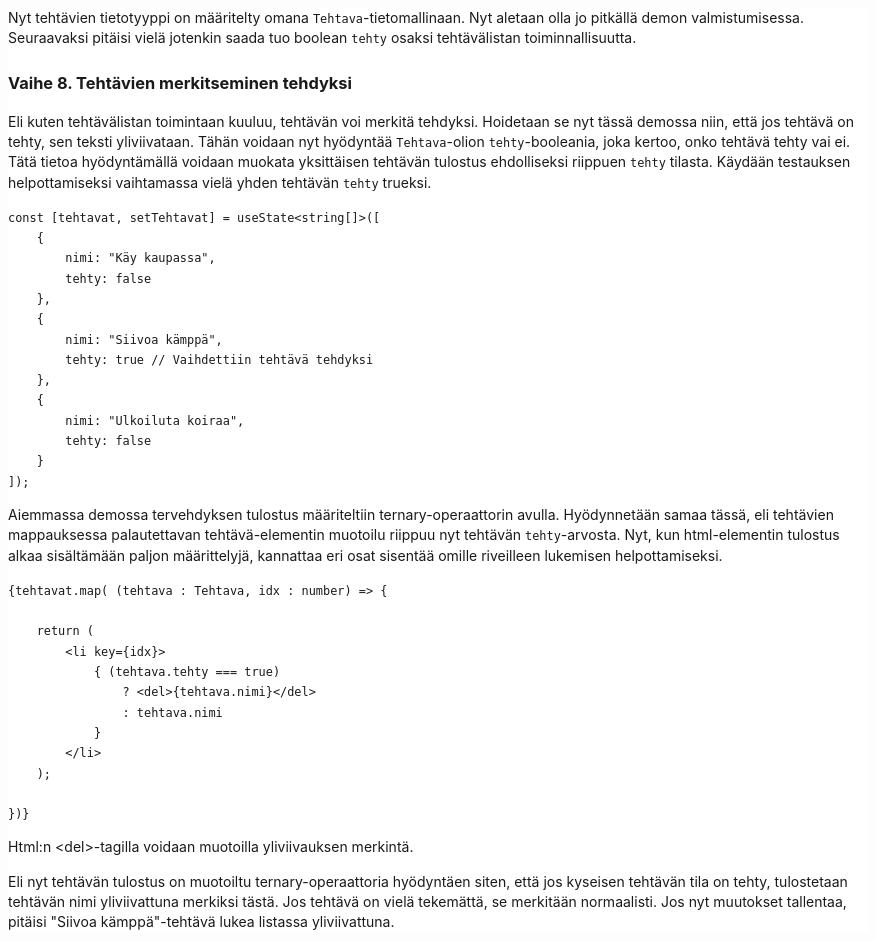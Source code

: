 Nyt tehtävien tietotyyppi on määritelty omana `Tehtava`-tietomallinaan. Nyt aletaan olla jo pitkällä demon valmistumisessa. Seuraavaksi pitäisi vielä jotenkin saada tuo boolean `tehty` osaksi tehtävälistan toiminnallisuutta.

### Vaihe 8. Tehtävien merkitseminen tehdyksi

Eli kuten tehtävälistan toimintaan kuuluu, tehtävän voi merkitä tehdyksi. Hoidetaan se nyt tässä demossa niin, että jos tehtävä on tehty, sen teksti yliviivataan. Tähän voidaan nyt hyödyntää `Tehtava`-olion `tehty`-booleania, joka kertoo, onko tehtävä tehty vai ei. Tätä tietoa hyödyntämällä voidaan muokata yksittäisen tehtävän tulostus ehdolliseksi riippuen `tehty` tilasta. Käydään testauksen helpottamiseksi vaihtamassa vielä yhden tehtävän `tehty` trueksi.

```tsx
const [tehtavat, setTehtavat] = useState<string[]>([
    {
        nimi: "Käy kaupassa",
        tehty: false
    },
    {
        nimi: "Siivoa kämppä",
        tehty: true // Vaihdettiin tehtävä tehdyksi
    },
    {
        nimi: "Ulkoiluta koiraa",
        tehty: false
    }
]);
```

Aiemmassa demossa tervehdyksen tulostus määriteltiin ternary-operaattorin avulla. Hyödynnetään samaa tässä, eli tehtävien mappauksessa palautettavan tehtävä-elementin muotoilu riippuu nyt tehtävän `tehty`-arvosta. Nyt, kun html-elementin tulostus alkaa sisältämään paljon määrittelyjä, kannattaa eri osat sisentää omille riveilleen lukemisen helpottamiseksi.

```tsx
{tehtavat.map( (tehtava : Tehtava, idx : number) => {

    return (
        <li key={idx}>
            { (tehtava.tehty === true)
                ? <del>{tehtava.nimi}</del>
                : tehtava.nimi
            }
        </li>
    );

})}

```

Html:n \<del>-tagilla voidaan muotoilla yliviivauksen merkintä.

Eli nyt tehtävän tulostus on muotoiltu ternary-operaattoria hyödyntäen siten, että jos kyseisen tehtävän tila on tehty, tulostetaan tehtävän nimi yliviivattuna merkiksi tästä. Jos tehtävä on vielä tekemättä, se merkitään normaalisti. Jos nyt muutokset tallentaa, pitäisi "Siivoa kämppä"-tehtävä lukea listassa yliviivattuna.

----

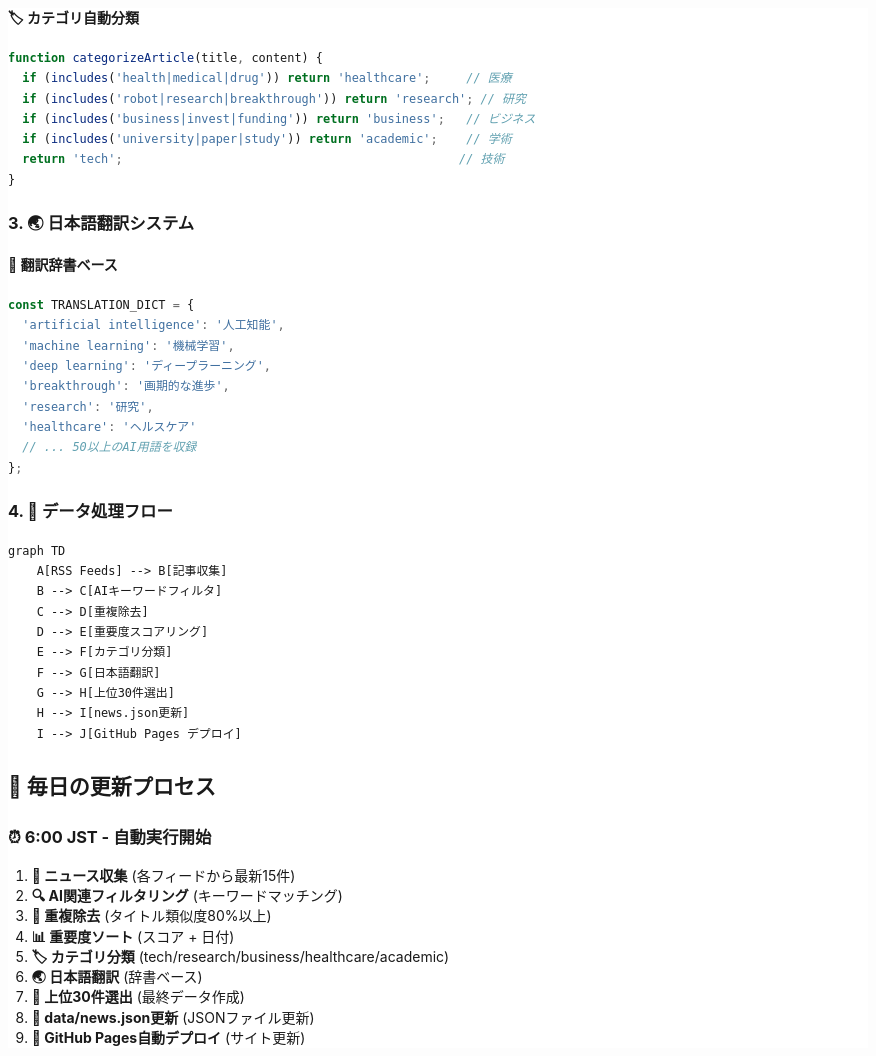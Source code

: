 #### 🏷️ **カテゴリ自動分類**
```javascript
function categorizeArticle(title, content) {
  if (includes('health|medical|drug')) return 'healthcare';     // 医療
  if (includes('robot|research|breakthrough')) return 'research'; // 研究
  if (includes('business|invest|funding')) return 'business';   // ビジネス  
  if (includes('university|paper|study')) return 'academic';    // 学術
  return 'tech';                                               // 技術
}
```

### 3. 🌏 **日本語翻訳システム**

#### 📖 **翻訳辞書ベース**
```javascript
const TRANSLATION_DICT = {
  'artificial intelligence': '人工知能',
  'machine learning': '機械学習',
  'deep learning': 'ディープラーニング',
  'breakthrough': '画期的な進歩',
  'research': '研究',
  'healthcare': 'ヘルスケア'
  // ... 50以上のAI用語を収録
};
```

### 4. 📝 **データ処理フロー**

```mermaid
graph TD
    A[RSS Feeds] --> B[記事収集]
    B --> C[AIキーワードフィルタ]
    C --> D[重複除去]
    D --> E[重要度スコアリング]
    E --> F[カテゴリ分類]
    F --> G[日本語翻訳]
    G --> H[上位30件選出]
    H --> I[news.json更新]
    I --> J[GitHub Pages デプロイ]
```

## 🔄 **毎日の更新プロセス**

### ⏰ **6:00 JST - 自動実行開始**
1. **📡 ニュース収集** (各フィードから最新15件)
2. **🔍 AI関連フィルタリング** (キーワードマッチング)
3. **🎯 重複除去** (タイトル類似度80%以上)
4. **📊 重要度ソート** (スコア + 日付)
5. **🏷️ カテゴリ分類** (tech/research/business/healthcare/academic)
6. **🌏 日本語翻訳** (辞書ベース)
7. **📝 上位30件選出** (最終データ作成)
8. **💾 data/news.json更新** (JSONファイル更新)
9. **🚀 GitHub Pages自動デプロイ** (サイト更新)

----

-- PROBLEM TO WORK ON --
Out of the data above, give again only the lines starting at the one holding "Html:n \<del>-tagilla voidaan" and ending at the one holding "Eli nyt tehtävän", unchanged.

-- TASK RESULT --
Html:n \<del>-tagilla voidaan muotoilla yliviivauksen merkintä.

Eli nyt tehtävän tulostus on muotoiltu ternary-operaattoria hyödyntäen siten, että jos kyseisen tehtävän tila on tehty, tulostetaan tehtävän nimi yliviivattuna merkiksi tästä. Jos tehtävä on vielä tekemättä, se merkitään normaalisti. Jos nyt muutokset tallentaa, pitäisi "Siivoa kämppä"-tehtävä lukea listassa yliviivattuna.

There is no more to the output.